Midi Libre relaie sans distance la thèse policière d’un prétendu « indic »


Le journaliste Jean-François Codomié n’est pas connu pour mettre une grande distance entre les positions policières et ses articles. Mais dans l’affaire de Jules, militant condamné pour menace de mort sur un policier des renseignements, il n’a pas fait dans la dentelle. Quant à la procédure et au verdict, ils sont pour le moins étonnants. Du moins pour ceux qui feraient toujours confiance à la justice. (2 080 mots)

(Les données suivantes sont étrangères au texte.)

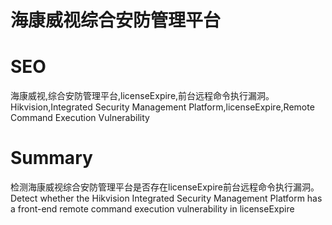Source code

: # 海康威视综合安防管理平台
# SEO
海康威视,综合安防管理平台,licenseExpire,前台远程命令执行漏洞。Hikvision,Integrated Security Management Platform,licenseExpire,Remote Command Execution Vulnerability
# Summary
检测海康威视综合安防管理平台是否存在licenseExpire前台远程命令执行漏洞。Detect whether the Hikvision Integrated Security Management Platform has a front-end remote command execution vulnerability in licenseExpire
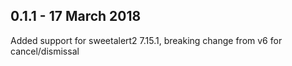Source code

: ## 0.1.1 - 17 March 2018
Added support for sweetalert2 7.15.1, breaking change from v6 for cancel/dismissal
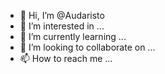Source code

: - 👋 Hi, I’m @Audaristo
- 👀 I’m interested in ...
- 🌱 I’m currently learning ...
- 💞️ I’m looking to collaborate on ...
- 📫 How to reach me ...

<!---
Audaristo/Audaristo is a ✨ special ✨ repository because its `README.md` (this file) appears on your GitHub profile.
You can click the Preview link to take a look at your changes.
--->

Par Jacques-Olivier Teyssier

Titre de l'article de Midi Libre du mardi 5 juillet 2016

On a beau savoir que lorsqu’un policier dit une chose, beaucoup de journalistes de Midi Libre le prennent pour argent comptant, on n’en est pas moins toujours surpris quand on lit certains articles. Comme celui du 5 juillet de Jean-François Codomié, journaliste justice du quotidien, prétendant faire le compte-rendu d’une audience de comparution immédiate du lundi 4 juillet concernant Jules, militant de 23 ans très actif notamment dans les manifestations contre la loi travail ces derniers mois.

« Bientôt tu es mort ! »
Il y a d’abord les faits sur lesquels toutes les personnes interrogées par Montpellier journal dont Florence Rosé, l’avocate de Jules, et deux présentes à l’audience sont tombées d’accord. Un message vocal de menaces est laissé sur le portable de Mickaël, un policier du Service central du renseignement territorial (ex renseignements généraux, lire ici l’historique) dans la nuit de la fête de la musique du 21 au 22 juin, vers 2h du matin. Le message est émis par un portable utilisé régulièrement par Jules et enregistré au nom de son père. Il dit : « Bientôt, tu es mort ! Je baise ta femme et je viole tes enfants ! »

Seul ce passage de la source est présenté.